2. Additionally, we could have an implementation for the adaptor-signature-based solution. Maybe the whole discussion related to the adaptor signature-based solution could go to a different issue. (just like the next point)
3. The problem of the locked money is only relevant in the adaptor-signature-based solution. I'm not so convinced this is something we need to take care of. The server can always simulate locally that the signed transaction will transfer the appropriate amount of money and if the resigned transaction is incorrect, then the server just does not reveal the decryption key and aborts the protocol.

[PopcornPaws]

Okay, thanks for clearing that up @seresistvanandras ! Yeah, I guess the adaptor signature part can be a separate issue. I already have a baseline implementation for a Schnorr signature on secp256k1 but we should probably implement one for the ECDSA version as well, which is used by Ethereum.

For the sake of posterity, here are some adaptor signature implementations I found:

• secp256k1-zkp - essentially a wrapper around libsecp256k1 which is written in C. I'd avoid this, because I used this in a few projects and building Rust with C bindings can be painful sometimes on different platforms. IMO let's just keep the code as homogeneous as possible.
• ecdsa_fun - also uses secp256k1 under the hood, see previous point
• farcaster_core - very Bitcoin specific with structs like Alice and Bob, I'm not sure this is what we would need, but I'll just leave it here.

Personally, I'd only use arkworks crates for this project, we just have to implement the AdaptorSignature trait for the ECDSA version of signature generation on secp256k1. I'll make this a separate issue probably.

[seresistvanandras]

Nice overview on the available adaptor signature implementations.
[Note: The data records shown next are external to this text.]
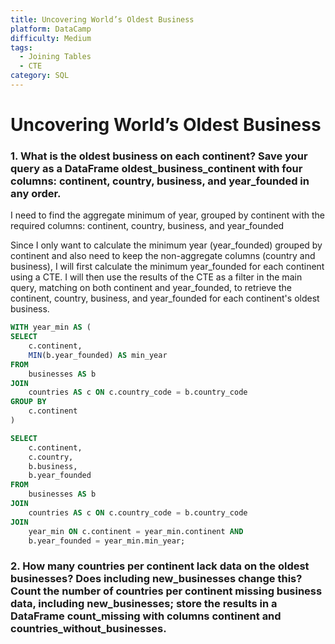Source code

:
 ```yaml
---
title: Uncovering World’s Oldest Business
platform: DataCamp
difficulty: Medium
tags:
  - Joining Tables
  - CTE
category: SQL
---
```


# Uncovering World’s Oldest Business
### 1. What is the oldest business on each continent? Save your query as a DataFrame oldest_business_continent with four columns: continent, country, business, and year_founded in any order.

I need to find the aggregate minimum of year, grouped by continent with the required columns: continent, country, business, and year_founded 

Since I only want to calculate the minimum year (year_founded) grouped by continent and also need to keep the non-aggregate columns (country and business), I will first calculate the minimum year_founded for each continent using a CTE. I will then use the results of the CTE as a filter in the main query, matching on both continent and year_founded, to retrieve the continent, country, business, and year_founded for each continent's oldest business.

```sql
WITH year_min AS (
SELECT      
    c.continent, 
    MIN(b.year_founded) AS min_year
FROM
    businesses AS b
JOIN
    countries AS c ON c.country_code = b.country_code
GROUP BY
    c.continent
)

SELECT 
    c.continent,
    c.country, 
    b.business,
    b.year_founded
FROM
    businesses AS b
JOIN
    countries AS c ON c.country_code = b.country_code
JOIN
    year_min ON c.continent = year_min.continent AND
    b.year_founded = year_min.min_year;
```

### 2. How many countries per continent lack data on the oldest businesses? Does including new_businesses change this? Count the number of countries per continent missing business data, including new_businesses; store the results in a DataFrame count_missing with columns continent and countries_without_businesses.

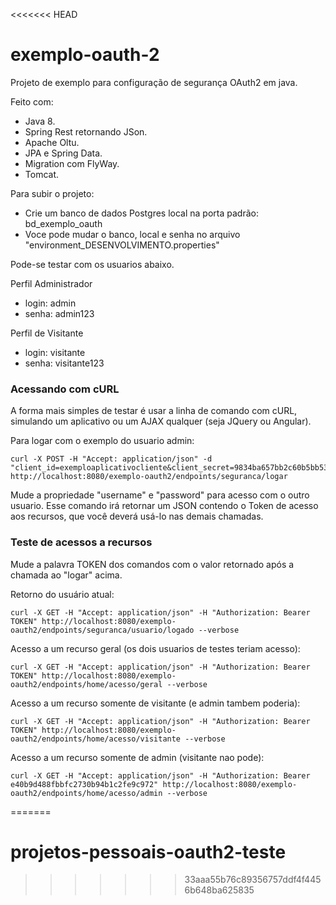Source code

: <<<<<<< HEAD
# exemplo-oauth-2
Projeto de exemplo para configuração de segurança OAuth2 em java.

Feito com:
+ Java 8.
+ Spring Rest retornando JSon.
+ Apache Oltu.
+ JPA e Spring Data.
+ Migration com FlyWay.
+ Tomcat.

Para subir o projeto:
+ Crie um banco de dados Postgres local na porta padrão: bd_exemplo_oauth
+ Voce pode mudar o banco, local e senha no arquivo "environment_DESENVOLVIMENTO.properties"

Pode-se testar com os usuarios abaixo.

Perfil Administrador
+ login: admin
+ senha: admin123

Perfil de Visitante
+ login: visitante
+ senha: visitante123

### Acessando com cURL

A forma mais simples de testar é usar a linha de comando com cURL, simulando um aplicativo ou um AJAX qualquer (seja JQuery ou Angular).

Para logar com o exemplo do usuario admin:

```
curl -X POST -H "Accept: application/json" -d "client_id=exemploaplicativocliente&client_secret=9834ba657bb2c60b5bb53de6f4201905&grant_type=password&username=admin&password=admin123" http://localhost:8080/exemplo-oauth2/endpoints/seguranca/logar
```

Mude a propriedade "username" e "password" para acesso com o outro usuario. Esse comando irá retornar um JSON contendo o Token de acesso aos recursos, que você deverá usá-lo nas demais chamadas.

### Teste de acessos a recursos

Mude a palavra TOKEN dos comandos com o valor retornado após a chamada ao "logar" acima.

Retorno do usuário atual:
```
curl -X GET -H "Accept: application/json" -H "Authorization: Bearer TOKEN" http://localhost:8080/exemplo-oauth2/endpoints/seguranca/usuario/logado --verbose
```

Acesso a um recurso geral (os dois usuarios de testes teriam acesso):
```
curl -X GET -H "Accept: application/json" -H "Authorization: Bearer TOKEN" http://localhost:8080/exemplo-oauth2/endpoints/home/acesso/geral --verbose
```

Acesso a um recurso somente de visitante (e admin tambem poderia):
```
curl -X GET -H "Accept: application/json" -H "Authorization: Bearer TOKEN" http://localhost:8080/exemplo-oauth2/endpoints/home/acesso/visitante --verbose
```

Acesso a um recurso somente de admin (visitante nao pode):
```
curl -X GET -H "Accept: application/json" -H "Authorization: Bearer e40b9d488fbbfc2730b94b1c2fe9c972" http://localhost:8080/exemplo-oauth2/endpoints/home/acesso/admin --verbose
```
=======
# projetos-pessoais-oauth2-teste
>>>>>>> 33aaa55b76c89356757ddf4f4456b648ba625835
+1 for arkworks. It should be our choice.

p.s.: I have a vague thought that maybe the issue mentioned in the very first post of this issue in the adaptor-signature-based implementation, namely that the client can preemptively spend the money before the server adapts the signature, could be prevented with the usage of the CREATE2 opcode. Maybe I'm wrong, and there is no solution that uses the CREATE2 opcode....anyways, this preemptively spending the money from the client's address feels like an orthogonal problem that I don't know we need to pay much attention to.

[seresistvanandras]

• [ ] Add a timelock stored in the contract storage for the client to withdraw coins. Use OpenZeppelin standard.
• [ ] Migrate from the BN254 curve to the BLS12_381 curve.
• [ ] Support multiple clients in a single transaction call.

[PopcornPaws]

@seresistvanandras if you think the contract is finished on a demo-level, we can close this issue right?

[seresistvanandras]

Yepp...I've just added the Solidity code of the ElGamal protocol to the paper. There are countless future directions but let's leave it to future work! As a proof of concept, it should be fine! Closing! Thanks for the discussion!